Nicht nur der Mittelstand, sondern die Wirtschaft im Allgemeinen war das ursprünglich angekündigte Thema des Abends. Nicole Hoffmeister-Kraut, seit 2016 Wirtschaftsministerin in Baden-Württemberg, forderte von der Bundespolitik nicht weniger als einen „Befreiungsschlag für die Wirtschaft“. Man müsse in Deutschland „Wirtschaft first“ denken, sagte Hoffmeister-Kraut in Anlehnung an die Rhetorik des wiedergewählten US-Präsidenten Donald Trump. Dessen Plan, die Unternehmenssteuern in den Vereinigten Staaten deutlich zu senken, hob die Wirtschaftsministerin hervor.

CDU will Wirtschaft entlasten

In Deutschland seien Anlagenbau und Automobilindustrie ebenso unter Druck wie die Baubranche. Die Wirtschaft brauche bezahlbare Energie, einen Abbau von Bürokratie und Steuersenkungen, zudem gebe es „zu viele Anreize für Nichtarbeit“, was Hoffmeister-Kraut als Kritik am Bürgergeld verstanden wissen wollte. Es brauche „mehr Vertrauen in die Eigenverantwortung der Menschen“. Mit einer die Wirtschaft stärkenden „Agenda 2030“ der CDU könne dies nach Ansicht der Landesministerin aus dem Wahlkreis Balingen gelingen. Um die Autoindustrie zu unterstützten, müsse man sich beispielsweise vom fixen Datum für das Verbrenner-Aus verabschieden und den Strukturwandel stärker dem Markt überlassen.

In den kommenden Jahren sei Pragmatismus gefragt, fügte Roderich Kiesewetter hinzu: „Wir brauchen eine Anstrengungskultur“, Mehrarbeit müsse sich für die Menschen lohnen.

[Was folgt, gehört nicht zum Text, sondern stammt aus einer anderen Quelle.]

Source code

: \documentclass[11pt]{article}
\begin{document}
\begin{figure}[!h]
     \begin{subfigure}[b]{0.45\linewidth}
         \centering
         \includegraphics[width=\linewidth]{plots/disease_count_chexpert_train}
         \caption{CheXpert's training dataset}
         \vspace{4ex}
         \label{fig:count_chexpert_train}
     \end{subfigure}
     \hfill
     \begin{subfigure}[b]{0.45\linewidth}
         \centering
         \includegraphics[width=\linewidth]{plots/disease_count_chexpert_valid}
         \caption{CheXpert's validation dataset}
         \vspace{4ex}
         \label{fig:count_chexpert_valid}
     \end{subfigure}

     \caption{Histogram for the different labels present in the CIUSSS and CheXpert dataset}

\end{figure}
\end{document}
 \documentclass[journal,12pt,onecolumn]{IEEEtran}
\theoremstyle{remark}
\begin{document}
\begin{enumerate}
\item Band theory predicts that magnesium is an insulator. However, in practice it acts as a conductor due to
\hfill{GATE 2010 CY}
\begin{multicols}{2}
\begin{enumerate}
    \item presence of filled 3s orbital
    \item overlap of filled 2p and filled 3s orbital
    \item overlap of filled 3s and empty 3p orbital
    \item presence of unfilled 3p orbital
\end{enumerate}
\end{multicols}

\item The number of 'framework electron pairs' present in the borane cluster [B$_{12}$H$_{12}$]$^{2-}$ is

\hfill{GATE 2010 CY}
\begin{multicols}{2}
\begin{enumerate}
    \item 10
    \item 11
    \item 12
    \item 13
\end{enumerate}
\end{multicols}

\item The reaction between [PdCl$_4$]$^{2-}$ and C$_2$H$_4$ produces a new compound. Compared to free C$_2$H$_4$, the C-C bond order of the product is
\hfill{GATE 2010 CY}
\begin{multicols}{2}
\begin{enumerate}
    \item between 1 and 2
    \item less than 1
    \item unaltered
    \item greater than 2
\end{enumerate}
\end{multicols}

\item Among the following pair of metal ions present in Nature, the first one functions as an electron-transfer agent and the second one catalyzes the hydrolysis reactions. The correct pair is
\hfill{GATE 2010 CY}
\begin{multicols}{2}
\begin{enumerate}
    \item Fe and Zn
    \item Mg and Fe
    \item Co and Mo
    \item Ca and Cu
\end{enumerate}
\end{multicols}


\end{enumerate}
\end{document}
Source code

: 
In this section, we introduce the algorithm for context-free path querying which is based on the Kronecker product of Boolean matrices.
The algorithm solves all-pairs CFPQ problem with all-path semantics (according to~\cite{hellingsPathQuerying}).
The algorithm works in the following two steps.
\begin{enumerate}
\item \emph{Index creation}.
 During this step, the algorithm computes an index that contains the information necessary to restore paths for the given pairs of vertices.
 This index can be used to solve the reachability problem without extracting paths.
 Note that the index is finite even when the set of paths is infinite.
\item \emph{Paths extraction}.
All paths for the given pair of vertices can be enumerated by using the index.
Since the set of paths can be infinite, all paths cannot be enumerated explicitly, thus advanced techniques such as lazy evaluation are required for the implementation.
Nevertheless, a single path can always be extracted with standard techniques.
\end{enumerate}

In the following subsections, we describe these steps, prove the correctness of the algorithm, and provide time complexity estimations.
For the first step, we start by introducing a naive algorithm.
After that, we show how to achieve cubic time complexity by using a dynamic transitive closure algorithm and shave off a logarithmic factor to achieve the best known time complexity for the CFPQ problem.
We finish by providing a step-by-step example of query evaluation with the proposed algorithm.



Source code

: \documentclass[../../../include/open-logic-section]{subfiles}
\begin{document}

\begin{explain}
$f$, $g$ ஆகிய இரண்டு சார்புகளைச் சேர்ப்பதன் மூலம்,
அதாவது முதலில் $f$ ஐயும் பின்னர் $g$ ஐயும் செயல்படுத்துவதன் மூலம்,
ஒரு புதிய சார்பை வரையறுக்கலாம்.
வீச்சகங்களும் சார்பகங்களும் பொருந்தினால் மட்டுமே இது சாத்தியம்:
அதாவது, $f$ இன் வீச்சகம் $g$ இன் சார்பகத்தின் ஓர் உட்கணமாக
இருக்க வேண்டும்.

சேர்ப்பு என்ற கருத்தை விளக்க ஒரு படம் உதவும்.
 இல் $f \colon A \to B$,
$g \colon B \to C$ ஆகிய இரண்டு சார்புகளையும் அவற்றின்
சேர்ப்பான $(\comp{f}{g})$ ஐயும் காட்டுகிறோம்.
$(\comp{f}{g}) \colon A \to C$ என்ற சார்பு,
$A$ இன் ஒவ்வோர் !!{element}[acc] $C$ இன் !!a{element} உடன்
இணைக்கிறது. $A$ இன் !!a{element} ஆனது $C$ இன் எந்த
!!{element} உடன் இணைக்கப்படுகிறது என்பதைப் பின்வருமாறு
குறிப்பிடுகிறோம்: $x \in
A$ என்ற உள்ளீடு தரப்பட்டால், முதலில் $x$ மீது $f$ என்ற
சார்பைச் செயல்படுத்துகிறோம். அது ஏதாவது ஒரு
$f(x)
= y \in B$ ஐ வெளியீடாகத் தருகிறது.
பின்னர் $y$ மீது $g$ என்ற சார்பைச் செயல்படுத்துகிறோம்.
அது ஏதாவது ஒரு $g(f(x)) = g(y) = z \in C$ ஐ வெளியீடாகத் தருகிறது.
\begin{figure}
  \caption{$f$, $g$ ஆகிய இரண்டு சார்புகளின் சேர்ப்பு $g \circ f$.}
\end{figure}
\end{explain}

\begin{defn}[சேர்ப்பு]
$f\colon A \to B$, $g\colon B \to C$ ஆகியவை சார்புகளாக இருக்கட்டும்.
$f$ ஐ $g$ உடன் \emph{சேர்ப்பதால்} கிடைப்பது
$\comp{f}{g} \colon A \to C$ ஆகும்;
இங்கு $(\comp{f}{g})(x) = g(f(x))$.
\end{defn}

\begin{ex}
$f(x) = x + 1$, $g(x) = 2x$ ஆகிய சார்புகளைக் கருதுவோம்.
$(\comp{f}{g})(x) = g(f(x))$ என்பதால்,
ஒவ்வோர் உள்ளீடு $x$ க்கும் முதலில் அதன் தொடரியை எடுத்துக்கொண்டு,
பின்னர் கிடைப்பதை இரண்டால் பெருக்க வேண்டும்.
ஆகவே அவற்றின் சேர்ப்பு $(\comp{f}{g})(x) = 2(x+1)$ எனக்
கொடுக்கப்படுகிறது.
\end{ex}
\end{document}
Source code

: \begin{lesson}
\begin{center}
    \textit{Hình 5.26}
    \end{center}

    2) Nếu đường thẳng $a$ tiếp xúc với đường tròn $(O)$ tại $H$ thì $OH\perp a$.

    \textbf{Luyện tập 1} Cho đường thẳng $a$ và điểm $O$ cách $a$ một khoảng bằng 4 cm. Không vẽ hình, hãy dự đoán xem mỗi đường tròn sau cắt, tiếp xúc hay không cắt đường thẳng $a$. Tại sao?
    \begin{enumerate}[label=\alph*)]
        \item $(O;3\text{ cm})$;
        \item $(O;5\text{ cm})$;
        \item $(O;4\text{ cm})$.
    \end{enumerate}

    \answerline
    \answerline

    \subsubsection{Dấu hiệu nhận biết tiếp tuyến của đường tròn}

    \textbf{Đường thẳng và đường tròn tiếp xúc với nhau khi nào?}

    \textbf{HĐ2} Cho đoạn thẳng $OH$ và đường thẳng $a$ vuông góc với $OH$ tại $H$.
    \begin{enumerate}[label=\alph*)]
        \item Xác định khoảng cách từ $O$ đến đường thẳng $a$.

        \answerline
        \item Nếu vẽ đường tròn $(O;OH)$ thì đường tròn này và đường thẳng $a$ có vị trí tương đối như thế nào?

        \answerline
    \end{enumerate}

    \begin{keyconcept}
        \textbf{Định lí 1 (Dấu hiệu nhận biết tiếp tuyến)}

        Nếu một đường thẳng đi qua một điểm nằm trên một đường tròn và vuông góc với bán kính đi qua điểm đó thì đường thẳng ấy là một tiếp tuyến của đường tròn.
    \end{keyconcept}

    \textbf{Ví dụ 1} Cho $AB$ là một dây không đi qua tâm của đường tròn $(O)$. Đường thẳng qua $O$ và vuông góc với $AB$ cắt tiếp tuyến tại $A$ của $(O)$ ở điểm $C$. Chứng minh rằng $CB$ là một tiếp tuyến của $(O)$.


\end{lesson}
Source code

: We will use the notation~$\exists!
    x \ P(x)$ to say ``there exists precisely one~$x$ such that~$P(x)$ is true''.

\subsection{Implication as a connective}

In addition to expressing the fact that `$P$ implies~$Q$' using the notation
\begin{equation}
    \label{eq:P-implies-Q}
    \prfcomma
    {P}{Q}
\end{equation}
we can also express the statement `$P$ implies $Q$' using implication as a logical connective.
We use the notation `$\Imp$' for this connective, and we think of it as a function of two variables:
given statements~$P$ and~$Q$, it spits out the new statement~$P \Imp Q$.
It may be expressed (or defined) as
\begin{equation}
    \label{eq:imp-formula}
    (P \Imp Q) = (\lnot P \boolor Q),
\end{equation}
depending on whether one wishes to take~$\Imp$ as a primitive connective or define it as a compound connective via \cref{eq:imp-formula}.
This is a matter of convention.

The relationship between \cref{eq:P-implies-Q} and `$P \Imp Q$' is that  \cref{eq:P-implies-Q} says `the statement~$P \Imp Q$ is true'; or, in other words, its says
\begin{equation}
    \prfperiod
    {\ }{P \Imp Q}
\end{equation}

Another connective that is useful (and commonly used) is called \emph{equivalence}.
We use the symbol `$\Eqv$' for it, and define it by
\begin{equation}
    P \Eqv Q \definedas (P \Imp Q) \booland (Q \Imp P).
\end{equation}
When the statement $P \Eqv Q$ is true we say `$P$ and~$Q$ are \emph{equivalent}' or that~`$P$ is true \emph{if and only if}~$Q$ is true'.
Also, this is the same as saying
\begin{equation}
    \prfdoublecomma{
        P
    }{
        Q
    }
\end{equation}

Für die Zeit der Koalitionsverhandlungen nach der anstehenden Bundestagswahl sollte die CDU „in der demokratischen Mitte nichts ausschließen“. Die Christdemokraten müssen „Anwälte der Arbeitskräfte werden“, solange sich die SPD „von denen vor den Karren spannen lassen, die das Bürgergeld falsch verstehen“.

In der Diskussion wurden die Forderungen nach Entlastung der Wirtschaft bekräftigt. Die Giengener Stadträtin Gabriela Fetzer wünscht sich analog zur E-Mobilität ein „E-Bauen“, wobei das „E“ für „einfacher“ stünde, mit vereinfachten Verfahren und weniger Verordnungen. Angeregt wurde von einem Teilnehmer aber auch eine gewisse Selbstkritik: Viele Probleme seien nicht erst in den vergangenen drei Jahren unter Rot-Grün entstanden.

SPD-Landeschef Andreas Stoch: „Indiskutabel“

Der Landesvorsitzende der SPD in Baden-Württemberg, Andreas Stoch (Heidenheim), kritisierte die Abstimmung im Bundestag in einer Pressemitteilung. In der Debatte zur inneren Sicherheit müssten die Parteien der demokratischen Mitte gemeinsam nach Lösungen suchen. „Mehrheiten mit einer rechtsextremen Partei in Kauf zu nehmen“ sei, so Stoch, „indiskutabel“. Und weiter: „Schon seit Wochen liegen umfangreiche Gesetzesentwürfe auf dem Tisch, die durch die Union blockiert werden.“ Die SPD sei bereit, mit allen demokratischen Fraktionen gemeinsam einen Weg für mehr Sicherheit im Land zu suchen.